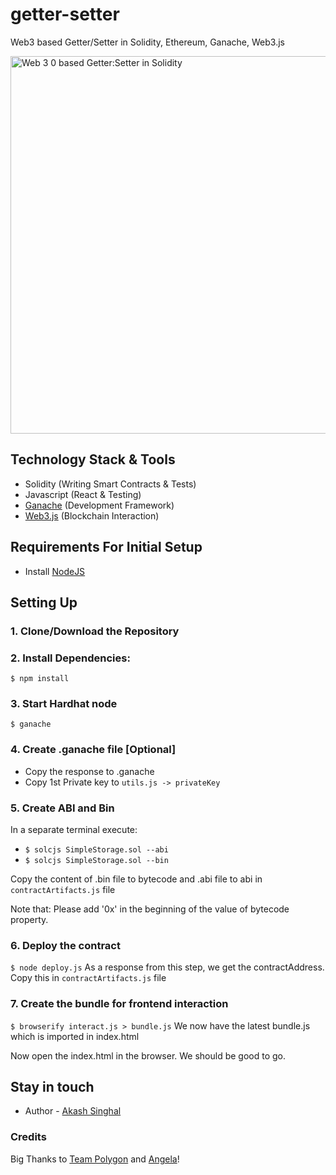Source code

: # getter-setter
Web3 based Getter/Setter in Solidity, Ethereum, Ganache, Web3.js

<img width="604" alt="Web 3 0 based Getter:Setter in Solidity" src="https://user-images.githubusercontent.com/4313602/208900882-116c190b-6ef7-48df-aa87-afbef54b032a.png">

## Technology Stack & Tools

- Solidity (Writing Smart Contracts & Tests)
- Javascript (React & Testing)
- [Ganache](https://trufflesuite.com/ganache/) (Development Framework)
- [Web3.js](https://web3js.readthedocs.io/en/v1.8.1/) (Blockchain Interaction)

## Requirements For Initial Setup
- Install [NodeJS](https://nodejs.org/en/)

## Setting Up
### 1. Clone/Download the Repository

### 2. Install Dependencies:
`$ npm install`

### 3. Start Hardhat node
`$ ganache`

### 4. Create .ganache file [Optional]
- Copy the response to .ganache
- Copy 1st Private key to `utils.js -> privateKey`

### 5. Create ABI and Bin
In a separate terminal execute:
- `$ solcjs SimpleStorage.sol --abi`
- `$ solcjs SimpleStorage.sol --bin`

Copy the content of .bin file to bytecode and .abi file to abi in `contractArtifacts.js` file

Note that: Please add '0x' in the beginning of the value of bytecode property.

### 6. Deploy the contract
`$ node deploy.js`
As a response from this step, we get the contractAddress. Copy this in `contractArtifacts.js` file


### 7. Create the bundle for frontend interaction
`$ browserify interact.js > bundle.js`
We now have the latest bundle.js which is imported in index.html

Now open the index.html in the browser. We should be good to go.

## Stay in touch
- Author - [Akash Singhal](https://akashsinghal.simple.ink/)

### Credits
Big Thanks to [Team Polygon](https://www.youtube.com/watch?v=QAO7YxF7hSk) and [Angela](https://github.com/angelagilhotra)!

※

Aim of the exercise:
Print exactly the lines above, starting at the line that contains "Note that: Please" and ending with the last line of the records, both included.

Output:
Note that: Please add '0x' in the beginning of the value of bytecode property.

### 6. Deploy the contract
`$ node deploy.js`
As a response from this step, we get the contractAddress. Copy this in `contractArtifacts.js` file


### 7. Create the bundle for frontend interaction
`$ browserify interact.js > bundle.js`
We now have the latest bundle.js which is imported in index.html

Now open the index.html in the browser. We should be good to go.

## Stay in touch
- Author - [Akash Singhal](https://akashsinghal.simple.ink/)

### Credits
Big Thanks to [Team Polygon](https://www.youtube.com/watch?v=QAO7YxF7hSk) and [Angela](https://github.com/angelagilhotra)!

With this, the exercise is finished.